### Aim of the exercise
Copy the lines from the start of the records below through the line containing "another. I have", both included, and leave out the pictures.

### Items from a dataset
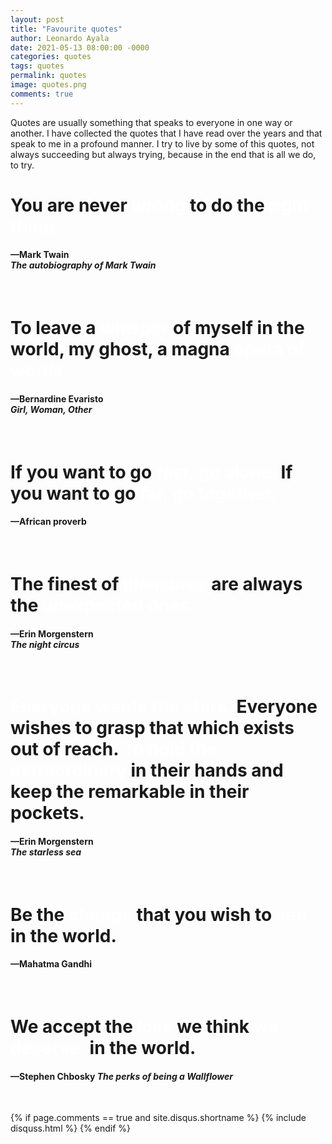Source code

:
 ```yaml
---
layout: post
title: "Favourite quotes"
author: Leonardo Ayala
date: 2021-05-13 08:00:00 -0000
categories: quotes
tags: quotes
permalink: quotes
image: quotes.png
comments: true
---
```


<p class="first-p">
  <span class="first-word">Quotes are</span> usually something that speaks to everyone in one way or another. I have 
collected the quotes that I have read over the years and that speak to me in a profound manner. I try to live by some 
of this quotes, not always succeeding but always trying, because in the end that is all we do, to try.
</p>

<div class="blockquote-wrapper">
  <div class="blockquote-styled">
    <h1>
     You are never <span style="color:#ffffff">wrong</span> to do the <span style="color:#ffffff">right thing.</span>
     </h1>
    <h4>&mdash;Mark Twain<br><em>The autobiography of Mark Twain</em></h4>
  </div>
</div>

<br>

<div class="blockquote-wrapper">
  <div class="blockquote-styled">
    <h1>
     To leave a <span style="color:#ffffff">whisper</span> of myself in the world, my ghost, a magna <span style="color:#ffffff">opera of words</span>
     </h1>
    <h4>&mdash;Bernardine Evaristo<br><em>Girl, Woman, Other</em></h4>
  </div>
</div>

<br>

<div class="blockquote-wrapper">
  <div class="blockquote-styled">
    <h1>
     If you want to go <span style="color:#ffffff">fast, go alone.</span> If you want to go <span style="color:#ffffff">far, go together.</span>
     </h1>
    <h4>&mdash;African proverb</h4>
  </div>
</div>

<br>

<div class="blockquote-wrapper">
  <div class="blockquote-styled">
    <h1>
     The finest of <span style="color:#ffffff">pleasures</span> are always the <span style="color:#ffffff">unexpected ones.</span>
     </h1>
    <h4>&mdash;Erin Morgenstern<br><em>The night circus</em></h4>
  </div>
</div>

<br>

<div class="blockquote-wrapper">
  <div class="blockquote-styled">
    <h1>
     <span style="color:#ffffff">Everyone wants the stars. </span>Everyone wishes to grasp that which exists out of reach. <span style="color:#ffffff">To hold the extraordinary</span> in their hands and keep the remarkable in their pockets.
     </h1>
    <h4>&mdash;Erin Morgenstern<br><em>The starless sea</em></h4>
  </div>
</div>

<br>


<div class="blockquote-wrapper">
  <div class="blockquote-styled">
    <h1>
     Be the <span style="color:#ffffff">change</span> that you wish to <span style="color:#ffffff">see</span> in the world.
     </h1>
    <h4>&mdash;Mahatma Gandhi</h4>
  </div>
</div>

<br>

<div class="blockquote-wrapper">
  <div class="blockquote-styled">
    <h1>
     We accept the <span style="color:#ffffff">love</span> we think <span style="color:#ffffff">we deserve.</span> in the world.
     </h1>
    <h4>&mdash;Stephen Chbosky <em> The perks of being a Wallflower</em></h4>
  </div>
</div>

<br>

{% if page.comments == true and site.disqus.shortname %}
    {% include disquss.html %}
{% endif %}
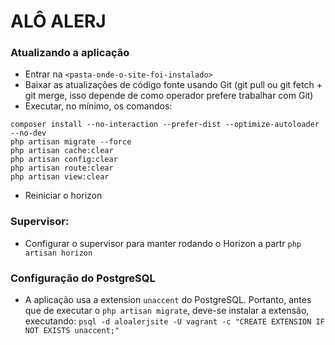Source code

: # ALÔ ALERJ

### Atualizando a aplicação

- Entrar na `<pasta-onde-o-site-foi-instalado>`
- Baixar as atualizações de código fonte usando Git (git pull ou git fetch + git merge, isso depende de como operador prefere trabalhar com Git)
- Executar, no mínimo, os comandos:

```
composer install --no-interaction --prefer-dist --optimize-autoloader --no-dev
php artisan migrate --force
php artisan cache:clear
php artisan config:clear
php artisan route:clear
php artisan view:clear
```

- Reiniciar o horizon

### Supervisor:
- Configurar o supervisor para manter rodando o Horizon a partr `php artisan horizon`

### Configuração do PostgreSQL
- A aplicação usa a extension `unaccent` do PostgreSQL. Portanto, antes que de executar o `php artisan migrate`, deve-se instalar a extensão, executando:
`psql -d aloalerjsite -U vagrant -c "CREATE EXTENSION IF NOT EXISTS unaccent;"`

### Answer space
Source code

:
 ```yaml
---
layout: post
title: "Favourite quotes"
author: Leonardo Ayala
date: 2021-05-13 08:00:00 -0000
categories: quotes
tags: quotes
permalink: quotes
image: quotes.png
comments: true
---
```


<p class="first-p">
  <span class="first-word">Quotes are</span> usually something that speaks to everyone in one way or another. I have 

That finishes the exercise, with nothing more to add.